In the face of foreign government and football association pressure to ban dog meat sales during the World Cup matches, 150 restaurant owners defiantly proclaimed that they would give free samples of the local delicacy to any foreigner who requested one.
The government has clamped down on the gesture though, so foreign football fans will have to forgo their dog & chips while ticket agencies struggle to offload the more than 400,000 unsold tickets.
Following in the footsteps of 15th-century Chinese Admiral Cheng Ho, two Chinese warships left Qindao on May 15 to begin China’s first circumnavigation of the globe.
Missile destroyer Qindao and support vessel Taicang have an extensive itinerary, with Singapore, Egypt, Turkey, Ukraine, Greece, Portugal, Brazil, Ecuador and Peru scheduled for visits so far. The two vessels are Chinese-made, a point of some pride to Commander of the North China Navy Ding Yiping.
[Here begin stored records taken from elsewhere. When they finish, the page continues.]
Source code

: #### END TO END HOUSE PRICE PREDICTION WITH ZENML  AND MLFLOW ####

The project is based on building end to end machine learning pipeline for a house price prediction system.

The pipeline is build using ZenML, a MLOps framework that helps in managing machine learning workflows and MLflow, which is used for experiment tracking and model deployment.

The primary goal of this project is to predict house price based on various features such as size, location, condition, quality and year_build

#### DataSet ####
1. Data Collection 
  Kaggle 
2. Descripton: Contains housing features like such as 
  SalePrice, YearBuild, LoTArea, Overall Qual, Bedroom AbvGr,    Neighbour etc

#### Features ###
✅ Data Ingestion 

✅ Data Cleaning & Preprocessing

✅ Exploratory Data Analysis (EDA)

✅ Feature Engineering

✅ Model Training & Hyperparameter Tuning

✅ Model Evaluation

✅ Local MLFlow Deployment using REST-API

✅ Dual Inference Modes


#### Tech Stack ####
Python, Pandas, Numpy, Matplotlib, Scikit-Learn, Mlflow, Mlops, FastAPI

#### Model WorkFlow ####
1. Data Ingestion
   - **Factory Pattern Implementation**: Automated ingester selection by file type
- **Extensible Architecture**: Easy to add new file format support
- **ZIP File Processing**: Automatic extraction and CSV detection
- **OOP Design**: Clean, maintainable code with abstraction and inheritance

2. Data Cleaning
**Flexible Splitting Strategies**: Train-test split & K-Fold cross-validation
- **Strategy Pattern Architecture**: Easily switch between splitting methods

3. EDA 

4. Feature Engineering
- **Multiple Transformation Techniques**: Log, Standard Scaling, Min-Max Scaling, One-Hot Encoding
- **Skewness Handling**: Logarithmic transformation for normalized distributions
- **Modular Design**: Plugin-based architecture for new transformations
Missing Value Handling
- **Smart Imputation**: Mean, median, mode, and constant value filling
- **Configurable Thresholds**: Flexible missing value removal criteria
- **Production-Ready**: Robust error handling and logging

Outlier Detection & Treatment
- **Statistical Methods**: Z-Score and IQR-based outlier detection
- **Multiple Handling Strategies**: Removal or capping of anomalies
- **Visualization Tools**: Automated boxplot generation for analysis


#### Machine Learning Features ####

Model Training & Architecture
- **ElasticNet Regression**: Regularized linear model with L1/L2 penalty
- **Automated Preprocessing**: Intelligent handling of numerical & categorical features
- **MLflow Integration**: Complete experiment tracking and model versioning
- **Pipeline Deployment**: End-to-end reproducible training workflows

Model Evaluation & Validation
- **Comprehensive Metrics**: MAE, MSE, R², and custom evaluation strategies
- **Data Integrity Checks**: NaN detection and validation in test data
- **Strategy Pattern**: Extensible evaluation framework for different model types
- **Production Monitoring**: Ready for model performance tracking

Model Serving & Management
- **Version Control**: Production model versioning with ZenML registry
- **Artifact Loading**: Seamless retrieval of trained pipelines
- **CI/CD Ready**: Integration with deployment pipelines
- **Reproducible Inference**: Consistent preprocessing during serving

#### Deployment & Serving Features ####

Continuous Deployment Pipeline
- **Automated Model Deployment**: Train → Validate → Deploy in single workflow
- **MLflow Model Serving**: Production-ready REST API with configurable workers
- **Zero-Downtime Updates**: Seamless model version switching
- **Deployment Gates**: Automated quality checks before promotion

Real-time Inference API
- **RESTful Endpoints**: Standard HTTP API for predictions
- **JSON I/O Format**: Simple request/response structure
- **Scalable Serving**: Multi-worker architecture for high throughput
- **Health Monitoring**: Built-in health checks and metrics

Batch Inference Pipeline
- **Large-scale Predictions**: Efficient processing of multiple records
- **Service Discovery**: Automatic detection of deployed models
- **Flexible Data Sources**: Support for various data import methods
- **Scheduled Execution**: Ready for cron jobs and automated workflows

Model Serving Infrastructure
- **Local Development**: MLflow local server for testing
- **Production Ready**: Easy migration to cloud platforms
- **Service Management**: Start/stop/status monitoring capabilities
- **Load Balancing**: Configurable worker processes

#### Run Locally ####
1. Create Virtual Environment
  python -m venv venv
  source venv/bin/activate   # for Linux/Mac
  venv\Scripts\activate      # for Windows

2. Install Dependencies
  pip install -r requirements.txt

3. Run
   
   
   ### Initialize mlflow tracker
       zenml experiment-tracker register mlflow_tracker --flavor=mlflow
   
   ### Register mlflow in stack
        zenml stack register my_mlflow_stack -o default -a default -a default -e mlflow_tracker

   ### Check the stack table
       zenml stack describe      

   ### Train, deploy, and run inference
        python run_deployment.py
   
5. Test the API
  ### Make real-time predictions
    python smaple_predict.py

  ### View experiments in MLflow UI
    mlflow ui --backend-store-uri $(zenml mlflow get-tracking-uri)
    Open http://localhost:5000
Doubtless Yiping will be thinking of his illustrious predecessor, who made seven voyages into the Indian Ocean between 1405-33, eventually reaching the East African coast and Red Sea.
Yiping might envy the 15th century “Commander-in-chief to the Western Oceans,” as the Emperor gave him 62 ships and nearly 28,000 men for his first expedition.
Proposed U.S. military operations against Iraq have suffered from the problem of nearby bases, with the Saudis reluctant to cooperate and the alternative northern route through the Kurdish mountains from Turkey posing formidable logistical problems.
Maybe an alternative is in the works. British and U.S. military reconnaissance teams have been spotted in eastern Jordan, close to the Iraqi frontier, and diplomats sources say Jordan’s King Abdullah is considering the provision of a Special Forces base near the border for Scud-hunting operations inside Iraq.
These bases, needing helicopter and air support, have a tendency to grow. But if Jordan were fully to join the effort to topple Saddam, the prize could be tempting — and could also answer the question of who replaces Saddam. Until his assassination in 1958, the Hashemite King Faisal II was the head of state of Iraq.
King Hussein of Jordan, father of the current King Abdullah, was Faisal’s cousin, and the heir to the Iraqi throne, Sharif Ali, lives conveniently in London.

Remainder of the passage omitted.